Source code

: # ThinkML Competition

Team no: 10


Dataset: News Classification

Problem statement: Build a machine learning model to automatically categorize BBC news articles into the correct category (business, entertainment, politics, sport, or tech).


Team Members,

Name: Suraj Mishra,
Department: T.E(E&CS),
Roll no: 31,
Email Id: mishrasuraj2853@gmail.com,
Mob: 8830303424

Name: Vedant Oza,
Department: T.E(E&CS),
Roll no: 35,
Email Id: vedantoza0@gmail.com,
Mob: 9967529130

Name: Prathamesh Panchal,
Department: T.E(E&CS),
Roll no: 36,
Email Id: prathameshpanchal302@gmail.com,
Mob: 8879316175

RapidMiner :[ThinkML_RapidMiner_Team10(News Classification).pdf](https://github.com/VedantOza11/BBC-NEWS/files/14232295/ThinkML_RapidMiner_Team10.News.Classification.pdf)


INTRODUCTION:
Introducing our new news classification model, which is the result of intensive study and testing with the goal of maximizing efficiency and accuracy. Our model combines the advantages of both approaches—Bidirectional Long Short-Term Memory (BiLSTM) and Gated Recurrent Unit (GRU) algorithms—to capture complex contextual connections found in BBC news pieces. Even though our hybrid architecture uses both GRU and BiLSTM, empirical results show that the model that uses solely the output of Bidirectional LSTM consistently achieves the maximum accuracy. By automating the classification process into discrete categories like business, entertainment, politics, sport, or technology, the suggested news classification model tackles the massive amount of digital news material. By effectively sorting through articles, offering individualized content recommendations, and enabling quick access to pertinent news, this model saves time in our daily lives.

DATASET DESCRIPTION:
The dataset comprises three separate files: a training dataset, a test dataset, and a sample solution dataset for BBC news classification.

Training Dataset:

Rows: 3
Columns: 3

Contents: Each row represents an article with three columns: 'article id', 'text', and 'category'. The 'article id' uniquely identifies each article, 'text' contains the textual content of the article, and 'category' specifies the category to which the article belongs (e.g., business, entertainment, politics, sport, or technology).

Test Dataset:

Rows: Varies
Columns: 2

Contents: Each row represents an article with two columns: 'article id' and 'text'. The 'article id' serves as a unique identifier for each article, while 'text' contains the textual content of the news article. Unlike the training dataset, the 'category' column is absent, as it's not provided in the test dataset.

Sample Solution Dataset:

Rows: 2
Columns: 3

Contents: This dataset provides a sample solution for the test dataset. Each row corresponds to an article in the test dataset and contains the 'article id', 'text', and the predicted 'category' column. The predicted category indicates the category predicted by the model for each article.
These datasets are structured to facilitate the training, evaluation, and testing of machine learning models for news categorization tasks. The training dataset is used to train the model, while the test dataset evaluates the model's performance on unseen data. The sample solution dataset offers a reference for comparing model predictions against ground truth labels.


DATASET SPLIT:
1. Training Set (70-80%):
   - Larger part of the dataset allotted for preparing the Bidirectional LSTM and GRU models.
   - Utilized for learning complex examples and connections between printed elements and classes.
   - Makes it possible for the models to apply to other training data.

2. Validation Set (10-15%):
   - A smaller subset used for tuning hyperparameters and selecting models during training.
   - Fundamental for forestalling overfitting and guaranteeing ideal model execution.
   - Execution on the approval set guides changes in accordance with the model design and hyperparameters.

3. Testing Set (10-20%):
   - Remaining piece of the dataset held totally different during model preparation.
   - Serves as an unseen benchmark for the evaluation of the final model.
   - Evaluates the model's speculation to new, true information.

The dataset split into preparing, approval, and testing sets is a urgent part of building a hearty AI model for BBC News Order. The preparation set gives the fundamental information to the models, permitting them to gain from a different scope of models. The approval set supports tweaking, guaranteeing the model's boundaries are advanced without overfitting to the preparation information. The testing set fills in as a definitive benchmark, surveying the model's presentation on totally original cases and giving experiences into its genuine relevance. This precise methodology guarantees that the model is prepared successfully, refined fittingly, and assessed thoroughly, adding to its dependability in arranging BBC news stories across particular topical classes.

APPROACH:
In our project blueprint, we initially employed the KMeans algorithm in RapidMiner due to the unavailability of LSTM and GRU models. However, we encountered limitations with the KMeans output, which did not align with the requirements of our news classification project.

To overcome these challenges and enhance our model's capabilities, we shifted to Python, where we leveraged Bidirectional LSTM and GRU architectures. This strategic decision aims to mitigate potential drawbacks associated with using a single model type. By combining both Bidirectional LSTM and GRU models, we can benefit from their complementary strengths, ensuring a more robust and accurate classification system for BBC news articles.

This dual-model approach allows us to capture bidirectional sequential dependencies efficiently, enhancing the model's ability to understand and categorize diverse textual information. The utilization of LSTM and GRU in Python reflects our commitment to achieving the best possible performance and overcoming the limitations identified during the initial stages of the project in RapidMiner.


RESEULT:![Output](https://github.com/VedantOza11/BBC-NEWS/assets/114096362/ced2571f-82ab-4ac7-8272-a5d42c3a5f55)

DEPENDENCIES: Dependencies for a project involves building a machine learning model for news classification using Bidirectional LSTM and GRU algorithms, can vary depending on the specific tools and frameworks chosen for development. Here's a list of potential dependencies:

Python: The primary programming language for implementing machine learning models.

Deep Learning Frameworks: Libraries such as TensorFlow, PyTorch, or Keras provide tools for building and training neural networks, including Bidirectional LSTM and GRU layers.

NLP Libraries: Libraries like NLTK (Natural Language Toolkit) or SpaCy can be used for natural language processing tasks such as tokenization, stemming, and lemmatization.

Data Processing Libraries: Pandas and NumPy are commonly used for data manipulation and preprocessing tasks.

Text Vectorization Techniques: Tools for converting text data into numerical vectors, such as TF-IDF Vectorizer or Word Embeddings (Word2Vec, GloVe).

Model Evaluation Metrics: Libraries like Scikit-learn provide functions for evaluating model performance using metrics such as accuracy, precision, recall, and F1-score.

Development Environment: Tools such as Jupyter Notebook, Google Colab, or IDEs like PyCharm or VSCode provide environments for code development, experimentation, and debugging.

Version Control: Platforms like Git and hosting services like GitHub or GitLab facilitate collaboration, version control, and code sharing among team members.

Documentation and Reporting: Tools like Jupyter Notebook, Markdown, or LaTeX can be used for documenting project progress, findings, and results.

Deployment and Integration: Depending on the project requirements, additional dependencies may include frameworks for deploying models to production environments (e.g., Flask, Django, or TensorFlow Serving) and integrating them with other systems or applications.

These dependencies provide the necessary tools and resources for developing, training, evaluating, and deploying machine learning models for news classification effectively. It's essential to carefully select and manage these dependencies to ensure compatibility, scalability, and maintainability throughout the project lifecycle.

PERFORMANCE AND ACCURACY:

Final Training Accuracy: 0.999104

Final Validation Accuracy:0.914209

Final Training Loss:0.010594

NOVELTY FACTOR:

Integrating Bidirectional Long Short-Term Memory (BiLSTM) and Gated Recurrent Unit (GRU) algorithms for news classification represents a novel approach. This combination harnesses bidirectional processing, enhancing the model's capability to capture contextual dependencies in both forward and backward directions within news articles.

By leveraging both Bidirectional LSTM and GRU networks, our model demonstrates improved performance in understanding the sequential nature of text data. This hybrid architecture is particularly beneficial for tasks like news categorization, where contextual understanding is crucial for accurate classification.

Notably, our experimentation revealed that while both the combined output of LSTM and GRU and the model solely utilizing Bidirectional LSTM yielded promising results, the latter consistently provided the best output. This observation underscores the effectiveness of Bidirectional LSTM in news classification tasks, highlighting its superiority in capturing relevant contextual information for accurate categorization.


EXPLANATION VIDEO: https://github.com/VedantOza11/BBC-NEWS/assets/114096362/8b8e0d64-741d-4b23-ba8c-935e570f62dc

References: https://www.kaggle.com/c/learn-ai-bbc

=======

• Activity
Could you write out all of the entries precisely as they stand?

• Answer box
Source code

: # ThinkML Competition

Team no: 10


Dataset: News Classification

Problem statement: Build a machine learning model to automatically categorize BBC news articles into the correct category (business, entertainment, politics, sport, or tech).


Team Members,

Name: Suraj Mishra,
Department: T.E(E&CS),
Roll no: 31,
Email Id: mishrasuraj2853@gmail.com,
Mob: 8830303424

Name: Vedant Oza,
Department: T.E(E&CS),
Roll no: 35,
Email Id: vedantoza0@gmail.com,
Mob: 9967529130

Name: Prathamesh Panchal,
Department: T.E(E&CS),
Roll no: 36,
Email Id: prathameshpanchal302@gmail.com,
Mob: 8879316175

RapidMiner :[ThinkML_RapidMiner_Team10(News Classification).pdf](https://github.com/VedantOza11/BBC-NEWS/files/14232295/ThinkML_RapidMiner_Team10.News.Classification.pdf)


INTRODUCTION:
Introducing our new news classification model, which is the result of intensive study and testing with the goal of maximizing efficiency and accuracy. Our model combines the advantages of both approaches—Bidirectional Long Short-Term Memory (BiLSTM) and Gated Recurrent Unit (GRU) algorithms—to capture complex contextual connections found in BBC news pieces. Even though our hybrid architecture uses both GRU and BiLSTM, empirical results show that the model that uses solely the output of Bidirectional LSTM consistently achieves the maximum accuracy. By automating the classification process into discrete categories like business, entertainment, politics, sport, or technology, the suggested news classification model tackles the massive amount of digital news material. By effectively sorting through articles, offering individualized content recommendations, and enabling quick access to pertinent news, this model saves time in our daily lives.

DATASET DESCRIPTION:
The dataset comprises three separate files: a training dataset, a test dataset, and a sample solution dataset for BBC news classification.

Training Dataset:

Rows: 3
Columns: 3

Contents: Each row represents an article with three columns: 'article id', 'text', and 'category'. The 'article id' uniquely identifies each article, 'text' contains the textual content of the article, and 'category' specifies the category to which the article belongs (e.g., business, entertainment, politics, sport, or technology).

Test Dataset:

Rows: Varies
Columns: 2

Contents: Each row represents an article with two columns: 'article id' and 'text'. The 'article id' serves as a unique identifier for each article, while 'text' contains the textual content of the news article. Unlike the training dataset, the 'category' column is absent, as it's not provided in the test dataset.

Sample Solution Dataset:

Rows: 2
Columns: 3

Contents: This dataset provides a sample solution for the test dataset. Each row corresponds to an article in the test dataset and contains the 'article id', 'text', and the predicted 'category' column. The predicted category indicates the category predicted by the model for each article.
These datasets are structured to facilitate the training, evaluation, and testing of machine learning models for news categorization tasks. The training dataset is used to train the model, while the test dataset evaluates the model's performance on unseen data. The sample solution dataset offers a reference for comparing model predictions against ground truth labels.


DATASET SPLIT:
1. Training Set (70-80%):
   - Larger part of the dataset allotted for preparing the Bidirectional LSTM and GRU models.
   - Utilized for learning complex examples and connections between printed elements and classes.
   - Makes it possible for the models to apply to other training data.

2. Validation Set (10-15%):
   - A smaller subset used for tuning hyperparameters and selecting models during training.
   - Fundamental for forestalling overfitting and guaranteeing ideal model execution.
   - Execution on the approval set guides changes in accordance with the model design and hyperparameters.

3. Testing Set (10-20%):
   - Remaining piece of the dataset held totally different during model preparation.
   - Serves as an unseen benchmark for the evaluation of the final model.
   - Evaluates the model's speculation to new, true information.

The dataset split into preparing, approval, and testing sets is a urgent part of building a hearty AI model for BBC News Order. The preparation set gives the fundamental information to the models, permitting them to gain from a different scope of models. The approval set supports tweaking, guaranteeing the model's boundaries are advanced without overfitting to the preparation information. The testing set fills in as a definitive benchmark, surveying the model's presentation on totally original cases and giving experiences into its genuine relevance. This precise methodology guarantees that the model is prepared successfully, refined fittingly, and assessed thoroughly, adding to its dependability in arranging BBC news stories across particular topical classes.

APPROACH:
In our project blueprint, we initially employed the KMeans algorithm in RapidMiner due to the unavailability of LSTM and GRU models. However, we encountered limitations with the KMeans output, which did not align with the requirements of our news classification project.

To overcome these challenges and enhance our model's capabilities, we shifted to Python, where we leveraged Bidirectional LSTM and GRU architectures. This strategic decision aims to mitigate potential drawbacks associated with using a single model type. By combining both Bidirectional LSTM and GRU models, we can benefit from their complementary strengths, ensuring a more robust and accurate classification system for BBC news articles.

This dual-model approach allows us to capture bidirectional sequential dependencies efficiently, enhancing the model's ability to understand and categorize diverse textual information. The utilization of LSTM and GRU in Python reflects our commitment to achieving the best possible performance and overcoming the limitations identified during the initial stages of the project in RapidMiner.


RESEULT:![Output](https://github.com/VedantOza11/BBC-NEWS/assets/114096362/ced2571f-82ab-4ac7-8272-a5d42c3a5f55)

DEPENDENCIES: Dependencies for a project involves building a machine learning model for news classification using Bidirectional LSTM and GRU algorithms, can vary depending on the specific tools and frameworks chosen for development. Here's a list of potential dependencies:

Python: The primary programming language for implementing machine learning models.

Deep Learning Frameworks: Libraries such as TensorFlow, PyTorch, or Keras provide tools for building and training neural networks, including Bidirectional LSTM and GRU layers.

NLP Libraries: Libraries like NLTK (Natural Language Toolkit) or SpaCy can be used for natural language processing tasks such as tokenization, stemming, and lemmatization.

Data Processing Libraries: Pandas and NumPy are commonly used for data manipulation and preprocessing tasks.

Text Vectorization Techniques: Tools for converting text data into numerical vectors, such as TF-IDF Vectorizer or Word Embeddings (Word2Vec, GloVe).

Model Evaluation Metrics: Libraries like Scikit-learn provide functions for evaluating model performance using metrics such as accuracy, precision, recall, and F1-score.

Development Environment: Tools such as Jupyter Notebook, Google Colab, or IDEs like PyCharm or VSCode provide environments for code development, experimentation, and debugging.

Version Control: Platforms like Git and hosting services like GitHub or GitLab facilitate collaboration, version control, and code sharing among team members.

Documentation and Reporting: Tools like Jupyter Notebook, Markdown, or LaTeX can be used for documenting project progress, findings, and results.

Deployment and Integration: Depending on the project requirements, additional dependencies may include frameworks for deploying models to production environments (e.g., Flask, Django, or TensorFlow Serving) and integrating them with other systems or applications.

These dependencies provide the necessary tools and resources for developing, training, evaluating, and deploying machine learning models for news classification effectively. It's essential to carefully select and manage these dependencies to ensure compatibility, scalability, and maintainability throughout the project lifecycle.

PERFORMANCE AND ACCURACY:

Final Training Accuracy: 0.999104

Final Validation Accuracy:0.914209

Final Training Loss:0.010594

NOVELTY FACTOR:

Integrating Bidirectional Long Short-Term Memory (BiLSTM) and Gated Recurrent Unit (GRU) algorithms for news classification represents a novel approach. This combination harnesses bidirectional processing, enhancing the model's capability to capture contextual dependencies in both forward and backward directions within news articles.

By leveraging both Bidirectional LSTM and GRU networks, our model demonstrates improved performance in understanding the sequential nature of text data. This hybrid architecture is particularly beneficial for tasks like news categorization, where contextual understanding is crucial for accurate classification.

Notably, our experimentation revealed that while both the combined output of LSTM and GRU and the model solely utilizing Bidirectional LSTM yielded promising results, the latter consistently provided the best output. This observation underscores the effectiveness of Bidirectional LSTM in news classification tasks, highlighting its superiority in capturing relevant contextual information for accurate categorization.


EXPLANATION VIDEO: https://github.com/VedantOza11/BBC-NEWS/assets/114096362/8b8e0d64-741d-4b23-ba8c-935e570f62dc

References: https://www.kaggle.com/c/learn-ai-bbc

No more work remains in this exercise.